Task objective:
Some lines hold the string "standard". Copy all of them from the material that follows.

===============

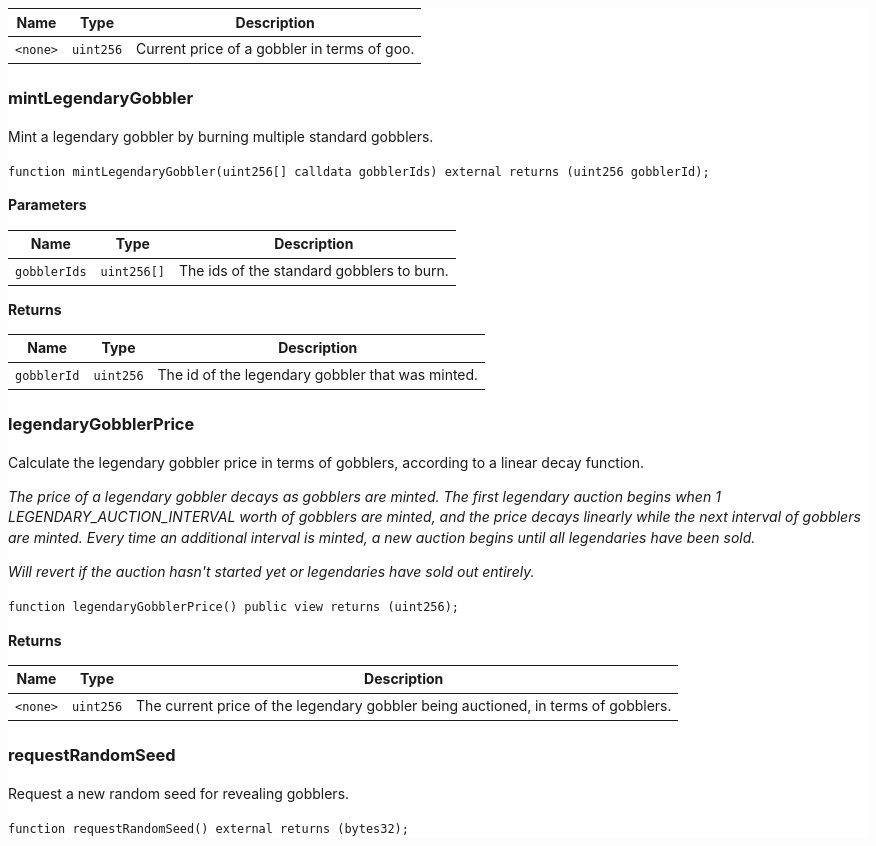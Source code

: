 |Name|Type|Description|
|----|----|-----------|
|`<none>`|`uint256`|Current price of a gobbler in terms of goo.|


### mintLegendaryGobbler

Mint a legendary gobbler by burning multiple standard gobblers.


```solidity
function mintLegendaryGobbler(uint256[] calldata gobblerIds) external returns (uint256 gobblerId);
```
**Parameters**

|Name|Type|Description|
|----|----|-----------|
|`gobblerIds`|`uint256[]`|The ids of the standard gobblers to burn.|

**Returns**

|Name|Type|Description|
|----|----|-----------|
|`gobblerId`|`uint256`|The id of the legendary gobbler that was minted.|


### legendaryGobblerPrice

Calculate the legendary gobbler price in terms of gobblers, according to a linear decay function.

*The price of a legendary gobbler decays as gobblers are minted. The first legendary auction begins when
1 LEGENDARY_AUCTION_INTERVAL worth of gobblers are minted, and the price decays linearly while the next interval of
gobblers are minted. Every time an additional interval is minted, a new auction begins until all legendaries have been sold.*

*Will revert if the auction hasn't started yet or legendaries have sold out entirely.*


```solidity
function legendaryGobblerPrice() public view returns (uint256);
```
**Returns**

|Name|Type|Description|
|----|----|-----------|
|`<none>`|`uint256`|The current price of the legendary gobbler being auctioned, in terms of gobblers.|


### requestRandomSeed

Request a new random seed for revealing gobblers.


```solidity
function requestRandomSeed() external returns (bytes32);
```
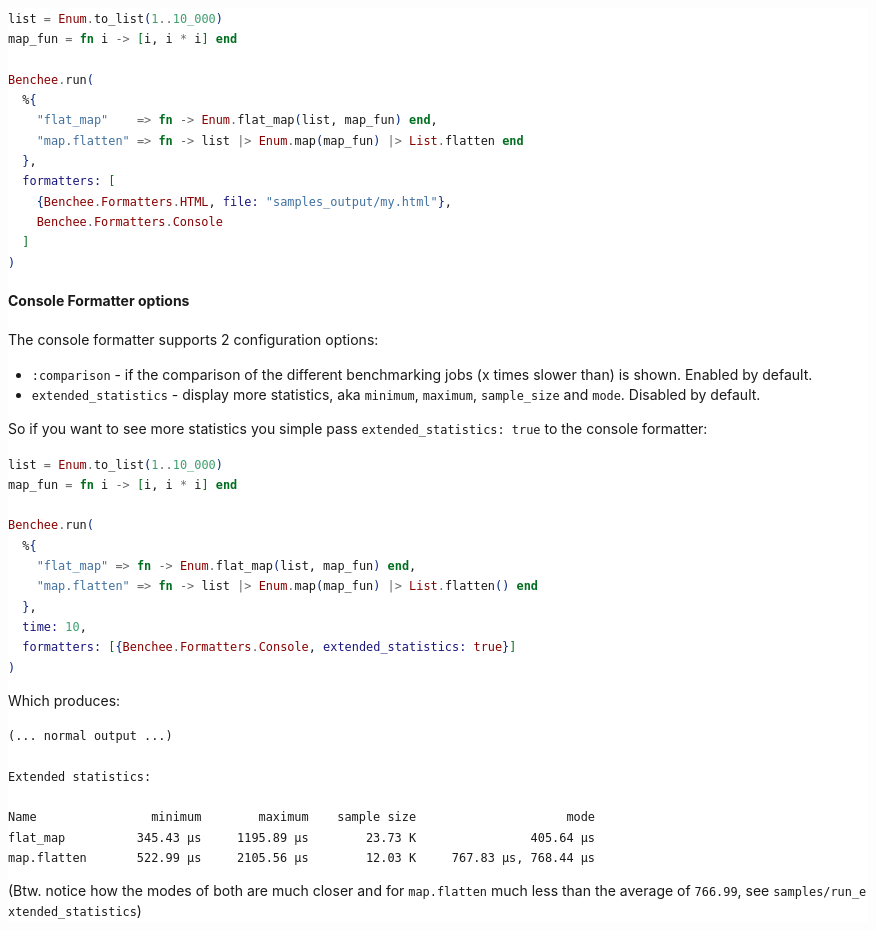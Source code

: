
 ```elixir
list = Enum.to_list(1..10_000)
map_fun = fn i -> [i, i * i] end

Benchee.run(
  %{
    "flat_map"    => fn -> Enum.flat_map(list, map_fun) end,
    "map.flatten" => fn -> list |> Enum.map(map_fun) |> List.flatten end
  },
  formatters: [
    {Benchee.Formatters.HTML, file: "samples_output/my.html"},
    Benchee.Formatters.Console
  ]
)
```

#### Console Formatter options

The console formatter supports 2 configuration options:

  * `:comparison` - if the comparison of the different benchmarking jobs (x times slower than) is shown. Enabled by default.
  * `extended_statistics` - display more statistics, aka `minimum`, `maximum`, `sample_size` and `mode`. Disabled by default.

So if you want to see more statistics you simple pass `extended_statistics: true` to the console formatter:

```elixir
list = Enum.to_list(1..10_000)
map_fun = fn i -> [i, i * i] end

Benchee.run(
  %{
    "flat_map" => fn -> Enum.flat_map(list, map_fun) end,
    "map.flatten" => fn -> list |> Enum.map(map_fun) |> List.flatten() end
  },
  time: 10,
  formatters: [{Benchee.Formatters.Console, extended_statistics: true}]
)
```

Which produces:

```
(... normal output ...)

Extended statistics:

Name                minimum        maximum    sample size                     mode
flat_map          345.43 μs     1195.89 μs        23.73 K                405.64 μs
map.flatten       522.99 μs     2105.56 μs        12.03 K     767.83 μs, 768.44 μs
```

(Btw. notice how the modes of both are much closer and for `map.flatten` much less than the average of `766.99`, see `samples/run_extended_statistics`)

===============

Exercise answer:
Mint a legendary gobbler by burning multiple standard gobblers.
|`gobblerIds`|`uint256[]`|The ids of the standard gobblers to burn.|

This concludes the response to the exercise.